Macrophages resident in NOD mice salivary glands present different basal activity and a lower anti-inflammatory effect of VIP

CALAFAT M; LAROCCA L; ROCA V; PREGI N; NESSE N; DUSSETI N; CP LEIROS

Congreso; II Congreso Iberoamericano de Neuroimunomodulación; 2007

The non obese diabetic (NOD) mouse is a suitable experimental model to study autoimmune sialadenitis resembling Sjögren?s syndrome. Vasoactive intestinal peptide (VIP) is an immuno-neuropeptide mediating secretory and anti-inflammatory responses. In previous work we showed an increased expression of TP53INP1 in both 8 and 16 weeks-old female NOD mice.

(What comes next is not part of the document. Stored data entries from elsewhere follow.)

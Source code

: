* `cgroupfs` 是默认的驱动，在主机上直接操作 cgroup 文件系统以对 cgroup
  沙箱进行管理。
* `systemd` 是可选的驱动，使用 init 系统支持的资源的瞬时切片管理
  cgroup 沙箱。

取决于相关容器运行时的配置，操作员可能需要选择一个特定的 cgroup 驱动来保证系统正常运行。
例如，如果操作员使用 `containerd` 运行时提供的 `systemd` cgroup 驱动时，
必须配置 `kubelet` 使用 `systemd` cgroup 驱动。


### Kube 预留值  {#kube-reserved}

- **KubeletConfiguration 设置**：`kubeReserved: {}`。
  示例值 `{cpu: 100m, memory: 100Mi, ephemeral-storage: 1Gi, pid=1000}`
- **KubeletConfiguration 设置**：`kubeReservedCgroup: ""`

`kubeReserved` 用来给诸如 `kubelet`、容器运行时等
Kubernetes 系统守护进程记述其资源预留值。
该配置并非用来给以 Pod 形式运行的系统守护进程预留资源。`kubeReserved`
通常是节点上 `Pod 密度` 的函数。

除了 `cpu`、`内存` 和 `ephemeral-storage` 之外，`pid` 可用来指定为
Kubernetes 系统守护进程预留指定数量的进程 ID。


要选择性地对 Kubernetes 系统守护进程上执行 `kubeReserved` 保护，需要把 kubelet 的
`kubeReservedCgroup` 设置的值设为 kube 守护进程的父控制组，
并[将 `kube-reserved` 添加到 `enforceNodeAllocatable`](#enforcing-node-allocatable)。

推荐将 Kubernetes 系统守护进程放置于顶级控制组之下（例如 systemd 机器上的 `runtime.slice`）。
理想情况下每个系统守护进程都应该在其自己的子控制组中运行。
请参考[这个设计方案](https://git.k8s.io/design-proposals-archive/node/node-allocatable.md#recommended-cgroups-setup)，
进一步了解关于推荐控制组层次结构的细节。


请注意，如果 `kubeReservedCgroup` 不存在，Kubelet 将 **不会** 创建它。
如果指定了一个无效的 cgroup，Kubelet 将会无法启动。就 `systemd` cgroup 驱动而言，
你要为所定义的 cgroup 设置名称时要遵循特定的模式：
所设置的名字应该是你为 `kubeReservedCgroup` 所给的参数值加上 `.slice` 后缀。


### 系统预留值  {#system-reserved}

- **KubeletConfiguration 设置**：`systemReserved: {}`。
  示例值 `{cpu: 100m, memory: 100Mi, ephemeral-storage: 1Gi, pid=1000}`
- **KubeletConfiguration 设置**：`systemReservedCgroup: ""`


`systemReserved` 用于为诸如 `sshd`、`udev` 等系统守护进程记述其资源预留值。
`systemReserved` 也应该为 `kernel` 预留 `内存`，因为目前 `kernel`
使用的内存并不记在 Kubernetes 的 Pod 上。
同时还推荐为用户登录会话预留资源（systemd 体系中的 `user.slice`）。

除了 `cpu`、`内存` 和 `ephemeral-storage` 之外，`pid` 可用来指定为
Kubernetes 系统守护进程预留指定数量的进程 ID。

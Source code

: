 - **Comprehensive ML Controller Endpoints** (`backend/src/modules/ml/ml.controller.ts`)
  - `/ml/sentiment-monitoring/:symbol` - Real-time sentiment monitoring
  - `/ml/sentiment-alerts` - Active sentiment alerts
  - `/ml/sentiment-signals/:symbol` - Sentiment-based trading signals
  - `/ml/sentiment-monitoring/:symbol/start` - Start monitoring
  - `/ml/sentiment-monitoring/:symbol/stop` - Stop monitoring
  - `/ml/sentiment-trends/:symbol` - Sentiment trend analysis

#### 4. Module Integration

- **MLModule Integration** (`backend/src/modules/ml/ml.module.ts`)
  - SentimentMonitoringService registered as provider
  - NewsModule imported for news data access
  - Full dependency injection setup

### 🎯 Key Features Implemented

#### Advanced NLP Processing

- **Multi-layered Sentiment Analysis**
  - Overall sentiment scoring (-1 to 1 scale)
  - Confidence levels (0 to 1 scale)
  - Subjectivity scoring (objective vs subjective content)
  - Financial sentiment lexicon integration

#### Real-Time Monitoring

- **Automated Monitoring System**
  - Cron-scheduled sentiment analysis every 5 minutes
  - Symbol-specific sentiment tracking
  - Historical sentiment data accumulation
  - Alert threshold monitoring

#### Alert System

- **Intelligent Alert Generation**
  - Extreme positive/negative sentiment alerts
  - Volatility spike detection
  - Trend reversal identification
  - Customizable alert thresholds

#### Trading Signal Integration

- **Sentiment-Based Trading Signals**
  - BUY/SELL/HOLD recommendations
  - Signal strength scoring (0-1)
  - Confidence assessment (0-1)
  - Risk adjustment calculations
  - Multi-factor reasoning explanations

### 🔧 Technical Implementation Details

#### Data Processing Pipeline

However, only at 16 weeks NOD mice showed apoptosis associated to a higher expression of bax. TNF alfa is known to induce apoptosis in certain tissues. Our goal was to study the role of resident macrophages of salivary glands from female NOD mice on the apoptosis of acinar cells and the possible modulation by VIP. We showed an increased TNF-alfa-induced apoptosis on the acini of NOD and BALB/c mice associated to an increased expression of TP53INP1. Resident macrophages of NOD salivary glands presented a different basal activity compared to BALB/c, characterized by increased production of nitrites and TNF-alfa. Although VIP inhibited LPS-stimulated TNF-alfa production in BALB/c mice, this effect was not seen in NOD mice.